FAD FAD 2/11/2015 09:10
this text incites to know Alekhine, it is a good incitation to knowing Chess
Rama Rama 2/11/2015 09:06
Alekhine certainly had an iconic look when posing for certain photographs. My favorite example is the picture above with the caption "Alekhine during his first World Championship with Max Euwe" ... If James Bond was a great grandmaster he would look like that!
mosherachmuth mosherachmuth 2/11/2015 04:16
Thank you mozartiano123!
mosherachmuth mosherachmuth 2/11/2015 04:15
Thanks for the comment yesenadam. Wouldn't it be funny if someone made a one minute youtube with chess fans from all around the world trying to say "Alekhine?"
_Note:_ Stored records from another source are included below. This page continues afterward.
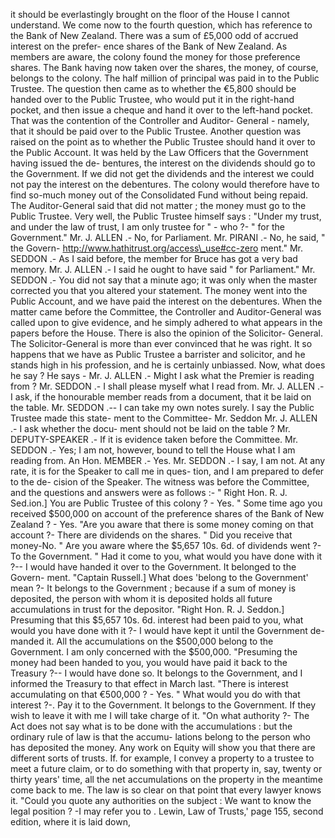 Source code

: it should be everlastingly brought on the floor of the House I cannot understand. We come now to the fourth question, which has reference to the Bank of New Zealand. There was a sum of £5,000 odd of accrued interest on the prefer- ence shares of the Bank of New Zealand. As members are aware, the colony found the money for those preference shares. The Bank having now taken over the shares, the money, of course, belongs to the colony. The half million of principal was paid in to the Public Trustee. The question then came as to whether the €5,800 should be handed over to the Public Trustee, who would put it in the right-hand pocket, and then issue a cheque and hand it over to the left-hand pocket. That was the contention of the Controller and Auditor- General - namely, that it should be paid over to the Public Trustee. Another question was raised on the point as to whether the Public Trustee should hand it over to the Public Account. It was held by the Law Officers that the Government having issued the de- bentures, the interest on the dividends should go to the Government. If we did not get the dividends and the interest we could not pay the interest on the debentures. The colony would therefore have to find so-much money out of the Consolidated Fund without being repaid. The Auditor-General said that did not matter ; the money must go to the Public Trustee. Very well, the Public Trustee himself says : "Under my trust, and under the law of trust, I am only trustee for " - who ?- " for the Government." Mr. J. ALLEN .- No, for Parliament. Mr. PIRANI .- No, he said, " the Govern- http://www.hathitrust.org/access\_use#cc-zero ment." Mr. SEDDON .- As I said before, the member for Bruce has got a very bad memory. Mr. J. ALLEN .- I said he ought to have said " for Parliament." Mr. SEDDON .- You did not say that a minute ago; it was only when the master corrected you that you altered your statement. The money went into the Public Account, and we have paid the interest on the debentures. When the matter came before the Committee, the Controller and Auditor-General was called upon to give evidence, and he simply adhered to what appears in the papers before the House. There is also the opinion of the Solicitor- General. The Solicitor-General is more than ever convinced that he was right. It so happens that we have as Public Trustee a barrister and solicitor, and he stands high in his profession, and he is certainly unbiassed. Now, what does he say ? He says - Mr. J. ALLEN .- Might I ask what the Premier is reading from ? Mr. SEDDON .- I shall please myself what I read from. Mr. J. ALLEN .- I ask, if the honourable member reads from a document, that it be laid on the table. Mr. SEDDON .-- I can take my own notes surely. I say the Public Trustee made this state- ment to the Committee- Mr. Seddon Mr. J. ALLEN .- I ask whether the docu- ment should not be laid on the table ? Mr. DEPUTY-SPEAKER .- If it is evidence taken before the Committee. Mr. SEDDON .- Yes; I am not, however, bound to tell the House what I am reading from. An Hon. MEMBER .- Yes. Mr. SEDDON .- I say, I am not. At any rate, it is for the Speaker to call me in ques- tion, and I am prepared to defer to the de- cision of the Speaker. The witness was before the Committee, and the questions and answers were as follows :- " Right Hon. R. J. Sed.ion.] You are Public Trustee of this colony ? - Yes. " Some time ago you received $500,000 on account of the preference shares of the Bank of New Zealand ? - Yes. "Are you aware that there is some money coming on that account ?- There are dividends on the shares. " Did you receive that money-No. " Are you aware where the $5,657 10s. 6d. of dividends went ?- To the Government. " Had it come to you, what would you have done with it ?-- I would have handed it over to the Government. It belonged to the Govern- ment. "Captain Russell.] What does 'belong to the Government' mean ?- It belongs to the Government ; because if a sum of money is deposited, the person with whom it is deposited holds all future accumulations in trust for the depositor. "Right Hon. R. J. Seddon.] Presuming that this $5,657 10s. 6d. interest had been paid to you, what would you have done with it ?- I would have kept it until the Government de- manded it. All the accumulations on the $500,000 belong to the Government. I am only concerned with the $500,000. "Presuming the money had been handed to you, you would have paid it back to the Treasury ?-- I would have done so. It belongs to the Government, and I informed the Treasury to that effect in March last. "There is interest accumulating on that €500,000 ? - Yes. " What would you do with that interest ?-. Pay it to the Government. It belongs to the Government. If they wish to leave it with me I will take charge of it. "On what authority ?- The Act does not say what is to be done with the accumulations : but the ordinary rule of law is that the accumu- lations belong to the person who has deposited the money. Any work on Equity will show you that there are different sorts of trusts. If. for example, I convey a property to a trustee to meet a future claim, or to do something with that property in, say, twenty or thirty years' time, all the net accumulations on the property in the meantime come back to me. The law is so clear on that point that every lawyer knows it. "Could you quote any authorities on the subject : We want to know the legal position ? -I may refer you to . Lewin, Law of Trusts,' page 155, second edition, where it is laid down,  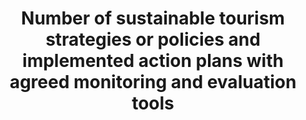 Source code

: ---
data_non_statistical: true
goal_meta_link: http://unstats.un.org/sdgs/files/metadata-compilation/Metadata-Goal-12.pdf
goal_meta_link_page: 13
graph: null
graph_status_notes: unk
graph_title: Number of sustainable tourism strategies or policies and implemented
  action plans with agreed monitoring and evaluation tools
graph_type: null
graph_type_description: null
has_metadata: true
indicator: 12.b.1
indicator_definition: The indicator currently lacks a methodological framework but
  it is expected that it should be rooted in some form of linked tourism and environmental
  accounts (TSA-SEEA).
indicator_name: Number of sustainable tourism strategies or policies and implemented
  action plans with agreed monitoring and evaluation tools
indicator_sort_order: 12-0b-01
indicator_variable: null
layout: indicator
method_of_computation: To be defined
permalink: /12-b-1/
published: true
rationale_interpretation: 'The target has several dimensions. The suggested indicator
  focuses on the dimension: "sustainable development impacts for sustainable tourism".'
reporting_status: notstarted
sdg_goal: 12
source_active_1: true
source_notes_1: null
source_title_1: null
target: Develop and implement tools to monitor sustainable development impacts for
  sustainable tourism that creates jobs and promotes local culture and products.
target_id: 12.b
title: Number of sustainable tourism strategies or policies and implemented action
  plans with agreed monitoring and evaluation tools
un_custodial_agency: 'UNWTO (Partnering Agencies: UNEP)'
un_designated_tier: '3'
variable_description: null
variable_notes: null
--- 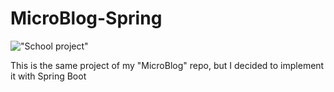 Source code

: # MicroBlog-Spring

!["School project"](https://https://img.shields.io/badge/PROJECT%20TYPE-SCHOOL-yellow)

This is the same project of my "MicroBlog" repo, but I decided to implement it with Spring Boot
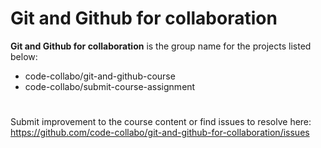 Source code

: # Git and Github for collaboration
**Git and Github for collaboration** is the group name for the projects listed below: 
- code-collabo/git-and-github-course
- code-collabo/submit-course-assignment

#
Submit improvement to the course content or find issues to resolve here: https://github.com/code-collabo/git-and-github-for-collaboration/issues
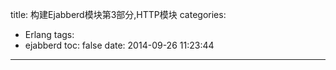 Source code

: title: 构建Ejabberd模块第3部分,HTTP模块
categories:
  - Erlang
tags:
  - ejabberd
toc: false
date: 2014-09-26 11:23:44
---

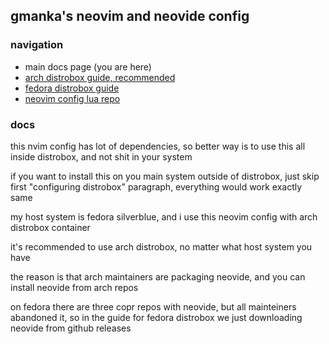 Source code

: ## gmanka's neovim and neovide config

### navigation

- main docs page (you are here)
- [arch distrobox guide, recommended](https://github.com/gmankab/nvgmanka/blob/main/docs/distrobox_arch.md)
- [fedora distrobox guide](https://github.com/gmankab/nvgmanka/blob/main/docs/distrobox_fedora.md)
- [neovim config lua repo](https://github.com/gmankab/nvim_config)

### docs

this nvim config has lot of dependencies, so better way is to use this all inside distrobox, and not shit in your system

if you want to install this on you main system outside of distrobox, just skip first "configuring distrobox" paragraph, everything would work exactly same

my host system is fedora silverblue, and i use this neovim config with arch distrobox container

it's recommended to use arch distrobox, no matter what host system you have

the reason is that arch maintainers are packaging neovide, and you can install neovide from arch repos

on fedora there are three copr repos with neovide, but all mainteiners abandoned it, so in the guide for fedora distrobox we just downloading neovide from github releases

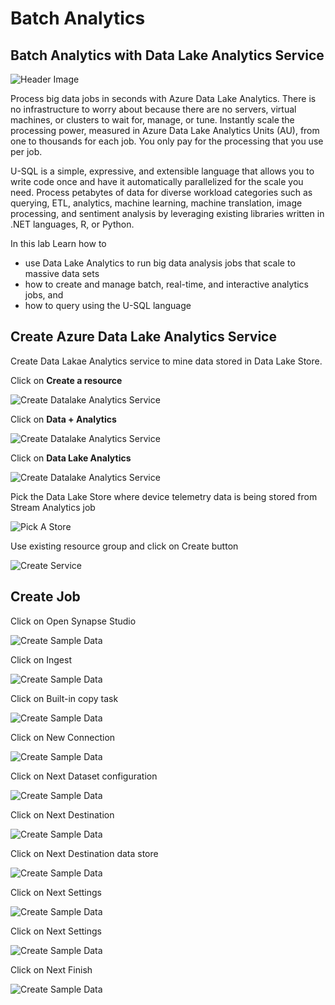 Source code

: # Batch Analytics

## Batch Analytics with Data Lake Analytics Service

![Header Image](images/datalakeanalytics.png)

Process big data jobs in seconds with Azure Data Lake Analytics. There is no infrastructure to worry about because there are no servers, virtual machines, or clusters to wait for, manage, or tune. Instantly scale the processing power, measured in Azure Data Lake Analytics Units (AU), from one to thousands for each job. You only pay for the processing that you use per job.

U-SQL is a simple, expressive, and extensible language that allows you to write code once and have it automatically parallelized for the scale you need. Process petabytes of data for diverse workload categories such as querying, ETL, analytics, machine learning, machine translation, image processing, and sentiment analysis by leveraging existing libraries written in .NET languages, R, or Python.

In this lab Learn how to 

* use Data Lake Analytics to run big data analysis jobs that scale to massive data sets
* how to create and manage batch, real-time, and interactive analytics jobs, and 
* how to query using the U-SQL language

## Create Azure Data Lake Analytics Service

Create Data Lakae Analytics service to mine data stored in Data Lake Store.

Click on **Create a resource**

![Create Datalake Analytics Service](images/create_resource.png)

Click on **Data + Analytics**

![Create Datalake Analytics Service](images/dataanalytics.png)

Click on **Data Lake Analytics**

![Create Datalake Analytics Service](images/01_Create_Data_Lake_Analytics_Servicev2.png)

Pick the Data Lake Store where device telemetry data is being stored from Stream Analytics job

![Pick A Store](images/02_Create_Data_Lake_Pick_Storev2.png)

Use existing resource group and click on Create button

![Create Service](images/03_Create_Data_Lake_Analytics_Successv2.png)

## Create Job

Click on Open Synapse Studio

![Create Sample Data](images/image033.png)

Click on Ingest

![Create Sample Data](images/image034.png)

Click on Built-in copy task

![Create Sample Data](images/image035.png)

Click on New Connection

![Create Sample Data](images/image036.png)

Click on Next Dataset configuration

![Create Sample Data](images/image037.png)

Click on Next Destination

![Create Sample Data](images/image038.png)

Click on Next Destination data store 

![Create Sample Data](images/image040.png)

Click on Next Settings

![Create Sample Data](images/image041.png)

Click on Next Settings 

![Create Sample Data](images/image042.png)

Click on Next Finish 

![Create Sample Data](images/image043.png)



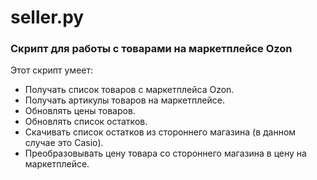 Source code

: # seller.py
### Скрипт для работы с товарами на маркетплейсе Ozon
Этот скрипт умеет:
- Получать список товаров с маркетплейса Ozon.
- Получать артикулы товаров на маркетплейсе.
- Обновлять цены товаров.
- Обновлять список остатков.
- Скачивать список остатков из стороннего магазина (в данном случае это Casio).
- Преобразовывать цену товара со стороннего магазина в цену на маркетплейсе.
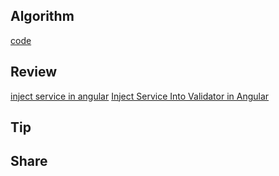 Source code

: ## Algorithm

[code](/images/temp/haha-2024-03-10.png)

## Review

[inject service in angular](https://www.freecodecamp.org/news/angular-services-and-dependency-injection-explained/)
[Inject Service Into Validator in Angular](https://www.tektutorialshub.com/angular/inject-service-into-validator-in-angular/)

## Tip

## Share
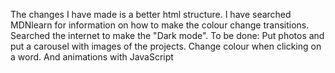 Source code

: The changes I have made is a better html structure.
I have searched MDNlearn for information on how to make the colour change transitions.
Searched the internet to make the "Dark mode".
To be done:
Put photos and put a carousel with images of the projects.
Change colour when clicking on a word.
And animations with JavaScript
mozartiano123 mozartiano123 2/11/2015 03:01
Great text.
yesenadam yesenadam 2/11/2015 11:04
Well, yeah, you have a few pronunciation options, :-) But you seem to have missed what I thought are the main 2 : The Russian is I believe Al-YOKhen (with the UK style short 'o' sound, not the US 'ah' version).. and the European (French/German) which from memory is Al-YEKhen - am willing to be corrected on that. (These are from the spelling 'Aljechin', if that makes them seem less weird!)